Back pain is one of the most commonly reported types of pain. Most people experience low back pain at some point in their lives. Back pain that doesn’t respond to conventional pain relief techniques, can cause limited mobility and even disability.
Of all known sources of chronic back pain, a herniated disc is the most common.
The spine, or backbone, is made up of 33 small bones, known as the vertebrae. These vertebrae are stacked on top of each other with small discs in between that cushion the vertebrae from each other. These intervertebral discs comprise of 80% water and have a tough outer ring (a.k.a. the annulus) and a soft, gel-like center (a.k.a. the nucleus).
Due to trauma, overuse or age-related wear, the nucleus may push into the outer annulus. In severe cases, the contents may even leak into the spinal canal. Since the spinal canal is narrow, the herniating disc can press against the surrounding nerves of the spinal column. There may be no symptoms for some patients while others may experience severe pain, tingling and numbness.
Signs of Herniated Discs
Most herniated discs are caused due to age-related wear and tear or injury. Being overweight may also lead to disc herniation.
The most common symptoms of a herniated disc include:
- Pain – Herniated discs are more common in the cervical region (the neck) or the lumbar region (the low back). Patients experience shooting pain that radiates to the arms or legs, depending upon the location of the herniated disc.

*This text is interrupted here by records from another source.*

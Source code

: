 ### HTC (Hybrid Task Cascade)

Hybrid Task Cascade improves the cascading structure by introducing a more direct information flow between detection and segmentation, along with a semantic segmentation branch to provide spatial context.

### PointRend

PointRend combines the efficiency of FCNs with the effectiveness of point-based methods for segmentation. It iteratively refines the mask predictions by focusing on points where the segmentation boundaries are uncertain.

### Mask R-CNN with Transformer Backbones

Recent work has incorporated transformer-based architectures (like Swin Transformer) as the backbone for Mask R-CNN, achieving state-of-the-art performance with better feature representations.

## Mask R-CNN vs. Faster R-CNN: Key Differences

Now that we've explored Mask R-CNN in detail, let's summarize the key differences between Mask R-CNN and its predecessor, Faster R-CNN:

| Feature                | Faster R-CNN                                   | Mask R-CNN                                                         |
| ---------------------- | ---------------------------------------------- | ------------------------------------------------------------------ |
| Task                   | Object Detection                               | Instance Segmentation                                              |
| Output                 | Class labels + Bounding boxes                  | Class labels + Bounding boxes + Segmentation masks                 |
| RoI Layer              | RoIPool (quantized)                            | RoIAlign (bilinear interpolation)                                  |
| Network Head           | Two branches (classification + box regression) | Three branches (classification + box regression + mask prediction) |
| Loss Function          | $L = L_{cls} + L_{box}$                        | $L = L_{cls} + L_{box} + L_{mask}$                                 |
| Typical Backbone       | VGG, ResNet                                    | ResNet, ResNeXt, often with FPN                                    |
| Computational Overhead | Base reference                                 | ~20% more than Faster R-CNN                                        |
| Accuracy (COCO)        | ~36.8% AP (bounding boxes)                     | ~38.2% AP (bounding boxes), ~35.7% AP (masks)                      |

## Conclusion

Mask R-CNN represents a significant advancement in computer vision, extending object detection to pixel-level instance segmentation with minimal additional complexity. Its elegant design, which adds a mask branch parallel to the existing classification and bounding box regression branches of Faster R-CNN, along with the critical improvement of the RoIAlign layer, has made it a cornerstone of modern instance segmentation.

- Sciatica – If the herniated disc lies in the lumbar spine, sciatica is a common symptom. Sciatica is characterized by shooting, burning pain that travels form the lower back down the buttocks or through the backs of the legs.
- Numbness – The nerves affected by the herniated disc can cause localized numbness.
- Tingling – The nerves affected by a herniated disc may also cause localized tingling.
- Weakness – The herniated disc may negatively affect the surrounding muscles and cause weakness.
Herniated Disc Treatments
There are a number of treatments for disc herniation symptoms like pain, tingling, numbness and weakness.
- The most common treatment is rest and physical therapy. Stretching and strengthening exercises can relieve the pressure placed on the spinal nerve roots.
- Pain medications such as NSAIDs (non-steroidal anti-inflammatory drugs) may be prescribed to treat herniated disc pain. For those patients, who are experiencing muscle spasms, muscle relaxants may be given.
- When disc pain doesn’t respond to conventional treatments, epidural steroid injections may be prescribed.
- Nerve blocks are a good treatment option if a nerve is being pinched due to the bulging or herniated disc.
- Eventually, surgery may be recommended for chronic pain that hasn’t responded to any of the above treatments.